Function declaration

The following code is used by the parser to recognize function declarations.

  1. function_decl ::= FUNCTION {: currentSymTable = new SymbolTable(currentSymTable, true); //use new symbol table
  2. currentSymTable.currentBuffer=funcBuffer; //set buffer to func buffer
  3. :}ID:fName RO func_decl_param RC {:
  4. if(!libraryName.isBlank()){ //to account for module functions
  5. fName=libraryName+"."+fName;
  6. }
  7.  
  8. if(funcTable.containsKey(fName)){
  9. pSemError("FUNCTION ALREADY DECLARED");
  10. }
  11. FuncObj func = new FuncObj(fName); //create new funct object
  12. funcTable.put(fName, func);
  13. func.nargsTot=currentSymTable.varList.size(); //set number of param in the function
  14.  
  15. appendMainBuffer(("define double @" + fName + "("), false); //definition of function
  16.  
  17. for (int i = 0; i < currentSymTable.varList.size(); i++){ //loop through all parameters and append it to the function delcaration
  18. if(i!=currentSymTable.varList.size()-1)
  19. appendMainBuffer("double, ", false);
  20. else
  21. appendMainBuffer("double ", false);
  22. }
  23.  
  24. appendMainBuffer((") {"), true); //end function declaration
  25.  
  26. currentSymTable.registerCount = func.nargsTot + 1;
  27.  
  28.  
  29.  
  30. for (int i = 0; i < currentSymTable.varList.size(); i++){ //inside the function, allocate a value for each parameter
  31. String reg = getRegister();
  32. ValueObj tmp = new ValueObj(reg); //create new value parameter
  33. tmp.setDouble();
  34. tmp.setLocal();
  35. currentSymTable.varTable.put(currentSymTable.varList.get(i).name, tmp); //add to the symbol table
  36.  
  37. appendMainBuffer(("%" + reg + " = alloca " + "double" + ", align " + "8"), true); //allocate parameter
  38. appendMainBuffer(("store " + "double" + " %" + i + ", " + "double* " + "%" + reg + ", align 8"), true); //store passed parameter in the function param
  39. }
  40.  
  41. currentSymTable.varList.clear(); //clear var list
  42. :}stmt_list ret END {: appendMainBuffer("\n}", true); //use directly the regitter
  43.  
  44. currentSymTable = currentSymTable.getPrev(false); currentSymTable.currentBuffer=mainBuffer; //go to previous symbol table e buffer
  45. :}
  46.  
  47. | FUNCTION RO func_decl_param RC stmt_list error {: pSynWarning("MISSING RETURN STATEMENT ");:}
  48. ;
  49. //When entering into a function, it is necessary to switch the StringBuffer --> Need to add stringBuffer in the symbol table
  50.  
  51.  
  52. func_param_list ::= func_param_list:x CM exp:y {: RESULT=x;
  53. x.add(y); :}
  54. | exp:y {: RESULT= new ArrayList<ValueObj>();
  55. RESULT.add(y);
  56. :}| {: RESULT= new ArrayList<ValueObj>();
  57.  
  58. :} ;

In order to understand what it does, let's analyze the following piece of Lua source code from the parser point of view:

  1. function pow(x, y)
  2. ...
  3. end

Upon receiving the token FUNCTION, the parser executes the associated action. A new SymbolTable is created, which is linked to the previous one (currentSymTable) and the flag to signal we are entering in a function is set to true. The current buffer of the new symbol table is set to the functions buffer (the one we have to write to in order to declare functions).

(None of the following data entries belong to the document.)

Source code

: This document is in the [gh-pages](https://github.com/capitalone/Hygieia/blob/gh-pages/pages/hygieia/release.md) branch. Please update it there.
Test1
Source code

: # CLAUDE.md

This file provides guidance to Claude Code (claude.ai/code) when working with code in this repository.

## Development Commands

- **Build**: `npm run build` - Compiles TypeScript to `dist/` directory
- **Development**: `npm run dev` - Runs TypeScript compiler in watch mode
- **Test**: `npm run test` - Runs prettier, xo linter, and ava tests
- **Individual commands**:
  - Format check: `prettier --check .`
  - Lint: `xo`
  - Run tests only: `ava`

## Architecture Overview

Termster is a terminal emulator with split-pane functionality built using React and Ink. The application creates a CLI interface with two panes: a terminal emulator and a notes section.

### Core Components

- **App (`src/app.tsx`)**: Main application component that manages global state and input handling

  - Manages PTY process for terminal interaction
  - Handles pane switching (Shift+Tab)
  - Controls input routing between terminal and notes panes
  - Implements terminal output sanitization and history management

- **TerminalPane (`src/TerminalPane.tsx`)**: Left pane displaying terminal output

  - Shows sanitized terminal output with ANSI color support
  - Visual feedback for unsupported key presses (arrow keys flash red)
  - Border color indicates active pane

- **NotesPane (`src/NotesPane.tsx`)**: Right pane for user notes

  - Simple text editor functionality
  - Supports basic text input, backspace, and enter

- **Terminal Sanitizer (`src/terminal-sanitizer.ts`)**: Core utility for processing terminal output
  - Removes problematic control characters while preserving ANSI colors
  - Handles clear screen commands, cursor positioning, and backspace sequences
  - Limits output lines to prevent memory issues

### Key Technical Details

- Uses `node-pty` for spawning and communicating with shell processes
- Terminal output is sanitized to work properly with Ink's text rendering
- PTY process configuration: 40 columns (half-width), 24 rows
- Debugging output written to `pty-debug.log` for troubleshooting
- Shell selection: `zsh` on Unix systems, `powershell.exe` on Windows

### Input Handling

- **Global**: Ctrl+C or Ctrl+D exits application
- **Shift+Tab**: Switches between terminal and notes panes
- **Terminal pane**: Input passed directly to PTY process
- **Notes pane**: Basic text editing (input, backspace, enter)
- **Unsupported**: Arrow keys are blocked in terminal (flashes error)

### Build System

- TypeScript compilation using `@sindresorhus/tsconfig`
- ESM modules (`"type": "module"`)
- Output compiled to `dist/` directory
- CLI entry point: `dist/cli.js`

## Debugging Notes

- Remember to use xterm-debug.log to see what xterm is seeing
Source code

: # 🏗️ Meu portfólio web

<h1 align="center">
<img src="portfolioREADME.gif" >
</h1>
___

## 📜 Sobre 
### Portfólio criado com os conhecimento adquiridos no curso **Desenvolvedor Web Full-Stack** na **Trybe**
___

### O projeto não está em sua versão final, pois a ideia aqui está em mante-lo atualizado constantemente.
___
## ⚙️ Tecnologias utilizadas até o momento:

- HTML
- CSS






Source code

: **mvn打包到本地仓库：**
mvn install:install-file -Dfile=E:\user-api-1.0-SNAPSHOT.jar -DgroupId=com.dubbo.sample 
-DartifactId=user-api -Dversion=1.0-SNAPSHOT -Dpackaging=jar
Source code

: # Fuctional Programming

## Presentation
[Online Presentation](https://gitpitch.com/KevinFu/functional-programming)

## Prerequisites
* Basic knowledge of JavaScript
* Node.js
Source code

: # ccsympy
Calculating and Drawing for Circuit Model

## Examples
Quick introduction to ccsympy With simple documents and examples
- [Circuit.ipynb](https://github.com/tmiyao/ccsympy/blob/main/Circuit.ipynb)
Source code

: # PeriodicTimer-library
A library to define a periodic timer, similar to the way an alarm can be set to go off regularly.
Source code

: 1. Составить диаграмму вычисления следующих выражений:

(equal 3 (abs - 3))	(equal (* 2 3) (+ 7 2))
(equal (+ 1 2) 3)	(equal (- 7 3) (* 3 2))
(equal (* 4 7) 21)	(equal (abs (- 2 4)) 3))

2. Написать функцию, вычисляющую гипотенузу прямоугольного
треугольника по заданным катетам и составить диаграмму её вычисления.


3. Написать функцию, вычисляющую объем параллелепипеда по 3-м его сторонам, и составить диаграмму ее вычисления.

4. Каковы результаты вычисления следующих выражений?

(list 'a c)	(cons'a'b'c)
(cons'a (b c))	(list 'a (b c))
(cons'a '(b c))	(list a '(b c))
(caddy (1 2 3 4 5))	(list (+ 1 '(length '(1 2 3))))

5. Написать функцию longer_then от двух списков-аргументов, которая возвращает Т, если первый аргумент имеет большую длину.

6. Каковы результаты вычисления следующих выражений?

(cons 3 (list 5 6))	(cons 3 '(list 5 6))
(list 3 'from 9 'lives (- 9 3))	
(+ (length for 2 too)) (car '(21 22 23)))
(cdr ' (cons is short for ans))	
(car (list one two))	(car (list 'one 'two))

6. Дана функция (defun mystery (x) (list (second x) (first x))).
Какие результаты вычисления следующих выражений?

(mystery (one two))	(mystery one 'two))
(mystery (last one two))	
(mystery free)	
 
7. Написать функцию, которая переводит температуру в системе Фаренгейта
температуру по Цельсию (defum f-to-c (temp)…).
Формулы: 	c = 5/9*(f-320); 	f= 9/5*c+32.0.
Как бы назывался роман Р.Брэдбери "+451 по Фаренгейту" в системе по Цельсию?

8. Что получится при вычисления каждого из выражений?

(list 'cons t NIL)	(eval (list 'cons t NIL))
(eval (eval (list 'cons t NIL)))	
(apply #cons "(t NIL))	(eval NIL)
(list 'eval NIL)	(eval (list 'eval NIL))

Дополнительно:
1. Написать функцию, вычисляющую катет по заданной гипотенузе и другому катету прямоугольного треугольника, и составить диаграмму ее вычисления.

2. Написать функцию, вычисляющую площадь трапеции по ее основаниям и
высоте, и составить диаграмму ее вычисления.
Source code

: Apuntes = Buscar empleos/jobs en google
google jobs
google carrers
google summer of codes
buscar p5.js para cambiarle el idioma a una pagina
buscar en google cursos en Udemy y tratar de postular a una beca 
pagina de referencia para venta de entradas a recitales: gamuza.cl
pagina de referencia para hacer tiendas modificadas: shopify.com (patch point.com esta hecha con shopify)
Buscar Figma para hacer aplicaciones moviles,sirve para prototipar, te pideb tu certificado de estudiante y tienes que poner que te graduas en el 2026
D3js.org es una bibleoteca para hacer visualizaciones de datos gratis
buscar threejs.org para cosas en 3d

After receiving the name of the function (ID) and the list of parameters (func_decl_param) (line 3), two checks are performed:

  1. If we are parsing a module added with require, the name will be modified accordingly (line 5)
  2. If the function has already been declared, a semantic error is thrown (line 9).

Then, a FuncObj (support data structure for functions) is created and initialized as needed. The function definition (name plus parameters) is appended to the mainBuffer (that is funcBuffer at the moment). From line 15 to 24 the function declaration is performed. From line 25 to line 41, memory is allocated in the stack for the variables passed as parameters.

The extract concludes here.